C’est la question que les sponsors de l’exposition posent directement en rappelant que Gauguin, qui a passé plusieurs années de sa vie à Tahiti, « a eu à plusieurs reprises des relations sexuelles avec des jeunes filles » et « a tiré parti de sa position d’Occidental privilégié ».
Dans ce contexte, nous avons décidé d’adopter la même approche envers certaines icônes culturelles et historiques russes dont la vie privée était, pour le moins, dans une zone morale grise. Que se passerait-il si, pleins d’une juste colère, nous bannissions complètement l'héritage de ces harceleurs et autres machos invétérés ?
Pierre le Grand (1672 - 1725)
Pierre Ier a transformé la Russie dans un empire européen et a fondé l'une de ses plus belles villes, Saint-Pétersbourg. Pourtant, comme beaucoup de monarques de son temps, il s'est conduit de façon hideuse avec les femmes. Pour commencer, il a enfermé sa première femme, Evdokia Lopoukhina, dans un monastère (loin des yeux, loin du cœur !) après qu’il s’en fut lassé. (Plus tard, il a également ordonné d'exécuter leur fils, le tsarévitch Alexeï, mais pour une autre raison).

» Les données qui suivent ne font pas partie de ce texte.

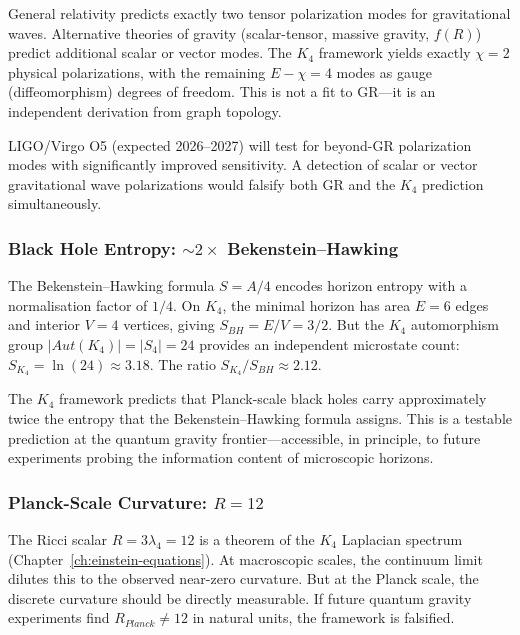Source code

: \documentclass[11pt,a4paper]{book}
\def\text#1{#1}%
\begin{document}
General relativity predicts exactly two tensor polarization modes for gravitational waves. Alternative theories of gravity (scalar-tensor, massive gravity, $f(R)$) predict additional scalar or vector modes. The $K_4$ framework yields exactly $\chi = 2$ physical polarizations, with the remaining $E - \chi = 4$ modes as gauge (diffeomorphism) degrees of freedom. This is not a fit to GR---it is an independent derivation from graph topology.

LIGO/Virgo O5 (expected 2026--2027) will test for beyond-GR polarization modes with significantly improved sensitivity. A detection of scalar or vector gravitational wave polarizations would falsify both GR and the $K_4$ prediction simultaneously.

\subsubsection*{Black Hole Entropy: $\sim 2 \times$ Bekenstein--Hawking}

The Bekenstein--Hawking formula $S = A/4$ encodes horizon entropy with a normalisation factor of $1/4$. On $K_4$, the minimal horizon has area $E = 6$ edges and interior $V = 4$ vertices, giving $S_{BH} = E/V = 3/2$. But the $K_4$ automorphism group $|Aut(K_4)| = |S_4| = 24$ provides an independent microstate count: $S_{K_4} = \ln(24) \approx 3.18$. The ratio $S_{K_4} / S_{BH} \approx 2.12$.

The $K_4$ framework predicts that Planck-scale black holes carry approximately twice the entropy that the Bekenstein--Hawking formula assigns. This is a testable prediction at the quantum gravity frontier---accessible, in principle, to future experiments probing the information content of microscopic horizons.

\subsubsection*{Planck-Scale Curvature: $R = 12$}

The Ricci scalar $R = 3\lambda_4 = 12$ is a theorem of the $K_4$ Laplacian spectrum (Chapter~\ref{ch:einstein-equations}). At macroscopic scales, the continuum limit dilutes this to the observed near-zero curvature. But at the Planck scale, the discrete curvature should be directly measurable. If future quantum gravity experiments find $R_{\text{Planck}} \ne 12$ in natural units, the framework is falsified.
\end{document}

Quant à sa deuxième épouse officielle - l'impératrice Catherine Ire, qui a régné après la mort de Pierre, c’était au départ la concubine de son associé Alexander Menchikov. Après qu’elle eut tapé dans l’œil de Pierre, ce dernier a fini par la prendre pour lui. Le XVIIIe siècle était plutôt favorable à ces messieurs…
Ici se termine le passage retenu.